Roswell Hart (August 4, 1824 – April 20, 1883) was a United States Representative from New York during the Reconstruction era. He was born in Rochester, New York, where he completed his preparatory studies in the local schools of the growing canal and commercial center. Showing early academic promise, he pursued higher education at Yale College, then one of the leading institutions in the country, and was graduated in 1843. While at Yale he was a member of the secret society Skull and Bones, an affiliation that placed him among a network of prominent political, legal, and business figures of the mid-nineteenth century.

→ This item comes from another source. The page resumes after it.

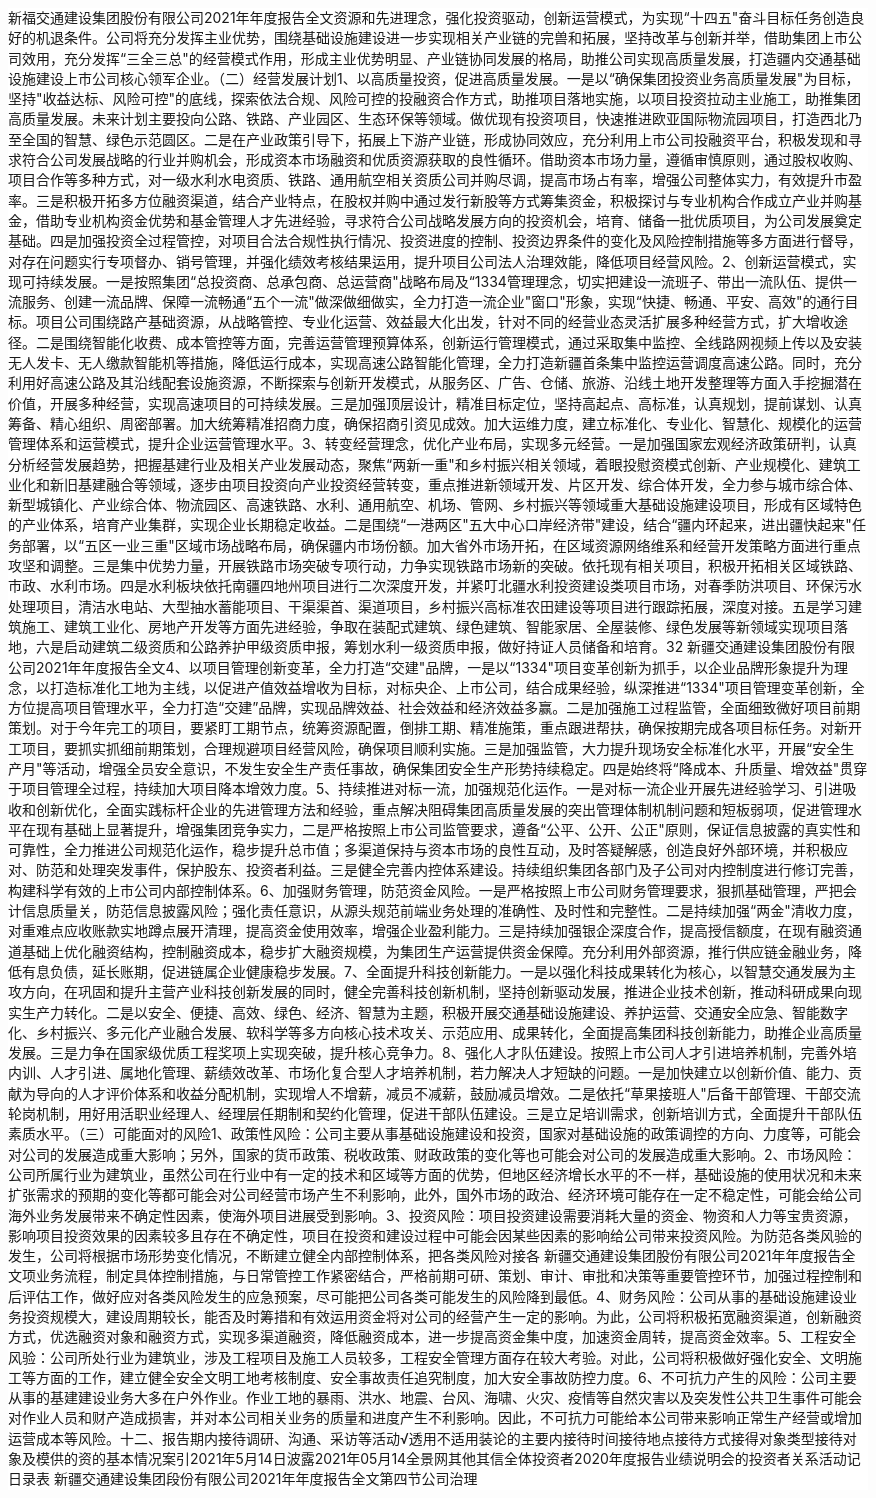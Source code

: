 新福交通建设集团股份有限公司2021年年度报告全文资源和先进理念，强化投资驱动，创新运营模式，为实现“十四五"奋斗目标任务创造良好的机退条件。公司将充分发挥主业优势，围绕基础设施建设进一步实现相关产业链的完兽和拓展，坚持改革与创新并举，借助集团上市公司效用，充分发挥“三全三总"的经营模式作用，形成主业优势明显、产业链协同发展的格局，助推公司实现高质量发展，打造疆内交通基础设施建设上市公司核心领军企业。（二）经营发展计划1、以高质量投资，促进高质量发展。一是以“确保集团投资业务高质量发展"为目标，坚持"收益达标、风险可控"的底线，探索依法合规、风险可控的投融资合作方式，助推项目落地实施，以项目投资拉动主业施工，助推集团高质量发展。未来计划主要投向公路、铁路、产业园区、生态环保等领域。做优现有投资项目，快速推进欧亚国际物流园项目，打造西北乃至全国的智慧、绿色示范圆区。二是在产业政策引导下，拓展上下游产业链，形成协同效应，充分利用上市公司投融资平台，积极发现和寻求符合公司发展战略的行业并购机会，形成资本市场融资和优质资源获取的良性循环。借助资本市场力量，遵循审慎原则，通过股权收购、项目合作等多种方式，对一级水利水电资质、铁路、通用航空相关资质公司并购尽调，提高市场占有率，增强公司整体实力，有效提升市盈率。三是积极开拓多方位融资渠道，结合产业特点，在股权并购中通过发行新股等方式筹集资金，积极探讨与专业机构合作成立产业并购基金，借助专业机构资金优势和基金管理人才先进经验，寻求符合公司战略发展方向的投资机会，培育、储备一批优质项目，为公司发展奠定基础。四是加强投资全过程管控，对项目合法合规性执行情况、投资进度的控制、投资边界条件的变化及风险控制措施等多方面进行督导，对存在问题实行专项督办、销号管理，并强化绩效考核结果运用，提升项目公司法人治理效能，降低项目经营风险。2、创新运营模式，实现可持续发展。一是按照集团“总投资商、总承包商、总运营商"战略布局及“1334管理理念，切实把建设一流班子、带出一流队伍、提供一流服务、创建一流品牌、保障一流畅通“五个一流"做深做细做实，全力打造一流企业"窗口"形象，实现“快捷、畅通、平安、高效"的通行目标。项目公司围绕路产基础资源，从战略管控、专业化运营、效益最大化出发，针对不同的经营业态灵活扩展多种经营方式，扩大增收途径。二是围绕智能化收费、成本管控等方面，完善运营管理预算体系，创新运行管理模式，通过采取集中监控、全线路网视频上传以及安装无人发卡、无人缴款智能机等措施，降低运行成本，实现高速公路智能化管理，全力打造新疆首条集中监控运营调度高速公路。同时，充分利用好高速公路及其沿线配套设施资源，不断探索与创新开发模式，从服务区、广告、仓储、旅游、沿线土地开发整理等方面入手挖掘潜在价值，开展多种经营，实现高速项目的可持续发展。三是加强顶层设计，精准目标定位，坚持高起点、高标准，认真规划，提前谋划、认真筹备、精心组织、周密部署。加大统筹精准招商力度，确保招商引资见成效。加大运维力度，建立标准化、专业化、智慧化、规模化的运营管理体系和运营模式，提升企业运营管理水平。3、转变经营理念，优化产业布局，实现多元经营。一是加强国家宏观经济政策研判，认真分析经营发展趋势，把握基建行业及相关产业发展动态，聚焦“两新一重"和乡村振兴相关领域，着眼投慰资模式创新、产业规模化、建筑工业化和新旧基建融合等领域，逐步由项目投资向产业投资经营转变，重点推进新领域开发、片区开发、综合体开发，全力参与城市综合体、新型城镇化、产业综合体、物流园区、高速铁路、水利、通用航空、机场、管网、乡村振兴等领域重大基础设施建设项目，形成有区域特色的产业体系，培育产业集群，实现企业长期稳定收益。二是围绕“一港两区"五大中心口岸经济带"建设，结合“疆内环起来，进出疆快起来"任务部署，以“五区一业三重"区域市场战略布局，确保疆内市场份额。加大省外市场开拓，在区域资源网络维系和经营开发策略方面进行重点攻坚和调整。三是集中优势力量，开展铁路市场突破专项行动，力争实现铁路市场新的突破。依托现有相关项目，积极开拓相关区域铁路、市政、水利市场。四是水利板块依托南疆四地州项目进行二次深度开发，并紧叮北疆水利投资建设类项目市场，对春季防洪项目、环保污水处理项目，清洁水电站、大型抽水蓄能项目、干渠渠首、渠道项目，乡村振兴高标准农田建设等项目进行跟踪拓展，深度对接。五是学习建筑施工、建筑工业化、房地产开发等方面先进经验，争取在装配式建筑、绿色建筑、智能家居、全屋装修、绿色发展等新领域实现项目落地，六是启动建筑二级资质和公路养护甲级资质申报，筹划水利一级资质申报，做好持证人员储备和培育。32
新疆交通建设集团股份有限公司2021年年度报告全文4、以项目管理创新变革，全力打造“交建"品牌，一是以“1334"项目变革创新为抓手，以企业品牌形象提升为理念，以打造标准化工地为主线，以促进产值效益增收为目标，对标央企、上市公司，结合成果经验，纵深推进“1334"项目管理变革创新，全方位提高项目管理水平，全力打造“交建”品牌，实现品牌效益、社会效益和经济效益多赢。二是加强施工过程监管，全面细致微好项目前期策划。对于今年完工的项目，要紧盯工期节点，统筹资源配置，倒排工期、精准施策，重点跟进帮扶，确保按期完成各项目标任务。对新开工项目，要抓实抓细前期策划，合理规避项目经营风险，确保项目顺利实施。三是加强监管，大力提升现场安全标准化水平，开展“安全生产月"等活动，增强全员安全意识，不发生安全生产责任事故，确保集团安全生产形势持续稳定。四是始终将“降成本、升质量、增效益"贯穿于项目管理全过程，持续加大项目降本增效力度。5、持续推进对标一流，加强规范化运作。一是对标一流企业开展先进经验学习、引进吸收和创新优化，全面实践标杆企业的先进管理方法和经验，重点解决阻碍集团高质量发展的突出管理体制机制问题和短板弱项，促进管理水平在现有基础上显著提升，增强集团竞争实力，二是严格按照上市公司监管要求，遵备“公平、公开、公正"原则，保证信息披露的真实性和可靠性，全力推进公司规范化运作，稳步提升总市值；多渠道保持与资本市场的良性互动，及时答疑解感，创造良好外部环境，并积极应对、防范和处理突发事件，保护股东、投资者利益。三是健全完善内控体系建设。持续组织集团各部门及子公司对内控制度进行修订完善，构建科学有效的上市公司内部控制体系。6、加强财务管理，防范资金风险。一是严格按照上市公司财务管理要求，狠抓基础管理，严把会计信息质量关，防范信息披露风险；强化责任意识，从源头规范前端业务处理的准确性、及时性和完整性。二是持续加强“两金"清收力度，对重难点应收账款实地蹲点展开清理，提高资金使用效率，增强企业盈利能力。三是持续加强银企深度合作，提高授信额度，在现有融资通道基础上优化融资结构，控制融资成本，稳步扩大融资规模，为集团生产运营提供资金保障。充分利用外部资源，推行供应链金融业务，降低有息负债，延长账期，促进链属企业健康稳步发展。7、全面提升科技创新能力。一是以强化科技成果转化为核心，以智慧交通发展为主攻方向，在巩固和提升主营产业科技创新发展的同时，健全完善科技创新机制，坚持创新驱动发展，推进企业技术创新，推动科研成果向现实生产力转化。二是以安全、便捷、高效、绿色、经济、智慧为主题，积极开展交通基础设施建设、养护运营、交通安全应急、智能数字化、乡村振兴、多元化产业融合发展、软科学等多方向核心技术攻关、示范应用、成果转化，全面提高集团科技创新能力，助推企业高质量发展。三是力争在国家级优质工程奖项上实现突破，提升核心竞争力。8、强化人才队伍建设。按照上市公司人才引进培养机制，完善外培内训、人才引进、属地化管理、薪绩效改革、市场化复合型人才培养机制，若力解决人才短缺的问题。一是加快建立以创新价值、能力、贡献为导向的人才评价体系和收益分配机制，实现增人不增薪，减员不减薪，鼓励减员增效。二是依托“草果接班人"后备干部管理、干部交流轮岗机制，用好用活职业经理人、经理层任期制和契约化管理，促进干部队伍建设。三是立足培训需求，创新培训方式，全面提升干部队伍素质水平。（三）可能面对的风险1、政策性风险：公司主要从事基础设施建设和投资，国家对基础设施的政策调控的方向、力度等，可能会对公司的发展造成重大影响；另外，国家的货币政策、税收政策、财政政策的变化等也可能会对公司的发展造成重大影响。2、市场风险：公司所属行业为建筑业，虽然公司在行业中有一定的技术和区域等方面的优势，但地区经济增长水平的不一样，基础设施的使用状况和未来扩张需求的预期的变化等都可能会对公司经营市场产生不利影响，此外，国外市场的政治、经济环境可能存在一定不稳定性，可能会给公司海外业务发展带来不确定性因素，使海外项目进展受到影响。3、投资风险：项目投资建设需要消耗大量的资金、物资和人力等宝贵资源，影响项目投资效果的因素较多且存在不确定性，项目在投资和建设过程中可能会因某些因素的影响给公司带来投资风险。为防范各类风验的发生，公司将根据市场形势变化情况，不断建立健全内部控制体系，把各类风险对接各
新疆交通建设集团股份有限公司2021年年度报告全文项业务流程，制定具体控制措施，与日常管控工作紧密结合，严格前期可研、策划、审计、审批和决策等重要管控环节，加强过程控制和后评估工作，做好应对各类风险发生的应急预案，尽可能把公司各类可能发生的风险降到最低。4、财务风险：公司从事的基础设施建设业务投资规模大，建设周期较长，能否及时筹措和有效运用资金将对公司的经营产生一定的影响。为此，公司将积极拓宽融资渠道，创新融资方式，优选融资对象和融资方式，实现多渠道融资，降低融资成本，进一步提高资金集中度，加速资金周转，提高资金效率。5、工程安全风验：公司所处行业为建筑业，涉及工程项目及施工人员较多，工程安全管理方面存在较大考验。对此，公司将积极做好强化安全、文明施工等方面的工作，建立健全安全文明工地考核制度、安全事故责任追究制度，加大安全事故防控力度。6、不可抗力产生的风险：公司主要从事的基建建设业务大多在户外作业。作业工地的暴雨、洪水、地震、台风、海啸、火灾、疫情等自然灾害以及突发性公共卫生事件可能会对作业人员和财产造成损害，并对本公司相关业务的质量和进度产生不利影响。因此，不可抗力可能给本公司带来影响正常生产经营或增加运营成本等风险。十二、报告期内接待调研、沟通、采访等活动√透用不适用装论的主要内接待时间接待地点接待方式接得对象类型接待对象及模供的资的基本情况案引2021年5月14日波露2021年05月14全景网其他其信全体投资者2020年度报告业绩说明会的投资者关系活动记日录表
新疆交通建设集团段份有限公司2021年年度报告全文第四节公司治理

Following his graduation from Yale, Hart returned to New York to prepare for a career in the law. He studied law in the customary manner of the period, through apprenticeship and independent reading, and was admitted to the bar in 1847. Although qualified to practice, he did not confine himself exclusively to legal work. Instead, he engaged in commercial pursuits in and around Rochester, participating in the economic life of a city that was rapidly expanding as a regional hub for trade and transportation in upstate New York. His combined legal training and business experience helped establish his standing in the community and laid the groundwork for later public service.

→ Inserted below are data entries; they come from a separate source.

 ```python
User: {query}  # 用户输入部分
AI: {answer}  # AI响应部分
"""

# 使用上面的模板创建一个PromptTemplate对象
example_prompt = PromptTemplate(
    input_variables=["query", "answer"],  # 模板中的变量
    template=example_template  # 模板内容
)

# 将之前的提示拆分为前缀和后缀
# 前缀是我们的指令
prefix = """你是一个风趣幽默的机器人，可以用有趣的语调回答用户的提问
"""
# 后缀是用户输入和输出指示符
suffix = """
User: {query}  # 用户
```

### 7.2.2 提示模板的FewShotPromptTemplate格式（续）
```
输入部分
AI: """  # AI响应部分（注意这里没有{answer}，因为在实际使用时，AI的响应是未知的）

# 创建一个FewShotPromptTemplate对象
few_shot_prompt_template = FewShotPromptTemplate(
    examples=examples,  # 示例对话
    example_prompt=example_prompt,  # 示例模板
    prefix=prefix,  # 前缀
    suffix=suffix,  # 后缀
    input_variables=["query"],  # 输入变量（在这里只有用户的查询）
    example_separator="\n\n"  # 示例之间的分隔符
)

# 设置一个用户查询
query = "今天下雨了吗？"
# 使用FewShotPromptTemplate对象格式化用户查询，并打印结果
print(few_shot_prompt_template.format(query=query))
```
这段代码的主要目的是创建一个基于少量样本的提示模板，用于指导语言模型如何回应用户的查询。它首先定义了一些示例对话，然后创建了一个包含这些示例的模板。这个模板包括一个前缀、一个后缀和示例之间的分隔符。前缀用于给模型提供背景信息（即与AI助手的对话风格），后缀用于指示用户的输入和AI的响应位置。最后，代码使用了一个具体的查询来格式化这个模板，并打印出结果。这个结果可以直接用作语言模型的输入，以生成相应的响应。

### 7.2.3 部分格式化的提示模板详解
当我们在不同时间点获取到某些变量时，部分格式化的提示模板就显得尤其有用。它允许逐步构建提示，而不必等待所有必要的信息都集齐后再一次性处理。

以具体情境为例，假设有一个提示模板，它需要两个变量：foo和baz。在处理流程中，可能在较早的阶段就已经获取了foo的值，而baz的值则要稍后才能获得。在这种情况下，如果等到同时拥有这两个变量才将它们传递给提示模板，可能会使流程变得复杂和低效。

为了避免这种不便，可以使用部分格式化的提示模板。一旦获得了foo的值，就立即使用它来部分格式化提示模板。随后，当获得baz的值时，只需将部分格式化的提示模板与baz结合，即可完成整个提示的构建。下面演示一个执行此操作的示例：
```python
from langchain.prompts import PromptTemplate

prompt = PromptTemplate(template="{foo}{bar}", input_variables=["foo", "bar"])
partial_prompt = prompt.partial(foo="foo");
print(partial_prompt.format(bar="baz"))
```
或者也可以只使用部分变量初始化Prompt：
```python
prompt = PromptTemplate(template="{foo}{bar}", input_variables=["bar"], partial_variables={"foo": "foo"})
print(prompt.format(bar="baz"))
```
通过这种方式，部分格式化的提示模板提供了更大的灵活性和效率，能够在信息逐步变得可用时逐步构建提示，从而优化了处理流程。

Hart’s involvement in politics developed alongside the rise of the Republican Party in the 1850s and 1860s, as debates over slavery, the Union, and economic development reshaped national alignments. Identifying with the Republican program of preserving the Union and promoting internal improvements, he became active in party affairs in New York. By the time of the Civil War’s conclusion, he was sufficiently prominent within Republican circles to secure a nomination for Congress from his home district.

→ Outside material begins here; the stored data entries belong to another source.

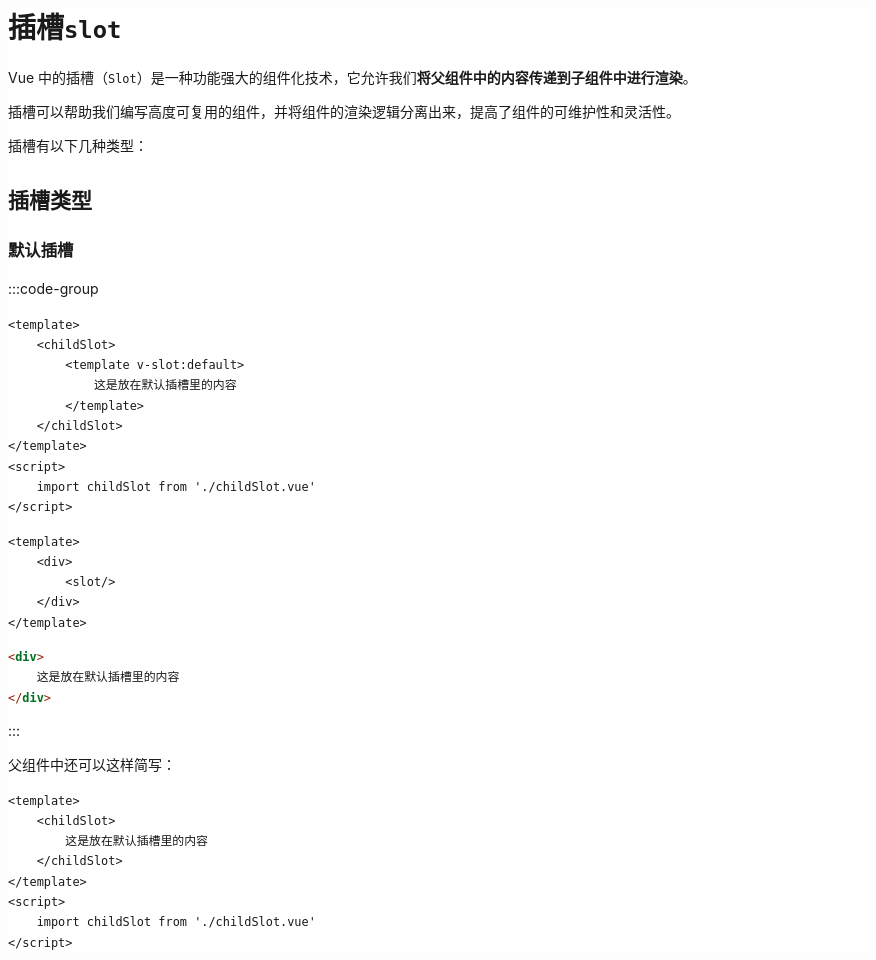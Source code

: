 # 插槽`slot`

Vue 中的插槽（`Slot`）是一种功能强大的组件化技术，它允许我们**将父组件中的内容传递到子组件中进行渲染**。

插槽可以帮助我们编写高度可复用的组件，并将组件的渲染逻辑分离出来，提高了组件的可维护性和灵活性。

插槽有以下几种类型：

## 插槽类型

### 默认插槽

:::code-group
```vue [父组件]
<template>
    <childSlot>
        <template v-slot:default>
            这是放在默认插槽里的内容
        </template>
    </childSlot>
</template>
<script>
    import childSlot from './childSlot.vue'
</script>
```

```vue [子组件]
<template>
    <div>
        <slot/>
    </div>
</template>
```

```html [父组件渲染出来的内容]
<div>
    这是放在默认插槽里的内容
</div>
```
:::

父组件中还可以这样简写：

```vue
<template>
    <childSlot>
        这是放在默认插槽里的内容
    </childSlot>
</template>
<script>
    import childSlot from './childSlot.vue'
</script>
```
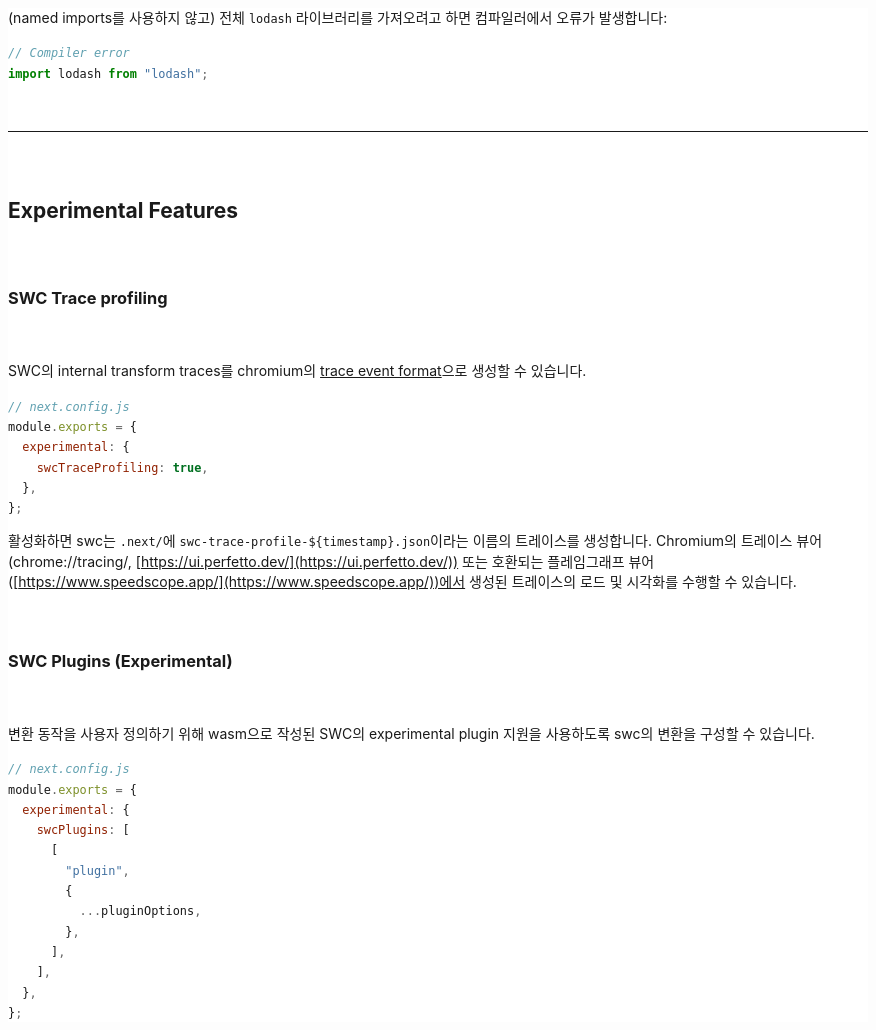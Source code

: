 (named imports를 사용하지 않고) 전체 `lodash` 라이브러리를 가져오려고 하면 컴파일러에서 오류가 발생합니다:

```js
// Compiler error
import lodash from "lodash";
```

<br>

---

<br>

## Experimental Features

<br>

### SWC Trace profiling

<br>

SWC의 internal transform traces를 chromium의 [trace event format](https://docs.google.com/document/d/1CvAClvFfyA5R-PhYUmn5OOQtYMH4h6I0nSsKchNAySU/preview?mode=html#%21=)으로 생성할 수 있습니다.

```js
// next.config.js
module.exports = {
  experimental: {
    swcTraceProfiling: true,
  },
};
```

활성화하면 swc는 `.next/`에 `swc-trace-profile-${timestamp}.json`이라는 이름의 트레이스를 생성합니다. Chromium의 트레이스 뷰어(chrome://tracing/, [https://ui.perfetto.dev/](https://ui.perfetto.dev/)) 또는 호환되는 플레임그래프 뷰어([https://www.speedscope.app/](https://www.speedscope.app/))에서 생성된 트레이스의 로드 및 시각화를 수행할 수 있습니다.

<br>

### SWC Plugins (Experimental)

<br>

변환 동작을 사용자 정의하기 위해 wasm으로 작성된 SWC의 experimental plugin 지원을 사용하도록 swc의 변환을 구성할 수 있습니다.

```js
// next.config.js
module.exports = {
  experimental: {
    swcPlugins: [
      [
        "plugin",
        {
          ...pluginOptions,
        },
      ],
    ],
  },
};
```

Hart was elected as a Republican to the Thirty-ninth Congress and served a single term in the U.S. House of Representatives from March 4, 1865, to March 4, 1867. His service coincided with the immediate post–Civil War period, when Congress confronted the challenges of Reconstruction, the reintegration of the former Confederate states, and the legal status of formerly enslaved people. Although not among the most nationally visible figures of the era, he participated in the legislative work of a Congress that enacted significant measures affecting the rebuilding of the South and the future direction of federal policy. In 1866 he was an unsuccessful candidate for reelection to the Fortieth Congress, ending his brief tenure in national elective office.
After leaving Congress, Hart continued his public career in the federal civil service. He was appointed superintendent of the Railway Mail Service for the States of New York and Pennsylvania, a position he held from 1869 to 1876. In this capacity he oversaw a key component of the rapidly modernizing postal system, as the Railway Mail Service expanded to sort and transport mail on moving trains, greatly accelerating communication across the northeastern United States. His work contributed to the efficiency and reliability of mail delivery in two of the nation’s most populous and commercially important states during a period of significant growth in rail infrastructure and interstate commerce.
In his later years, Hart remained associated with Rochester, where he had been born and where he maintained his principal ties. He lived there until his death on April 20, 1883. Roswell Hart was interred in Mount Hope Cemetery in Rochester, a burial ground noted for being the final resting place of many of the city’s leading nineteenth-century citizens, reflecting his status as a prominent local figure who had also served on the national stage.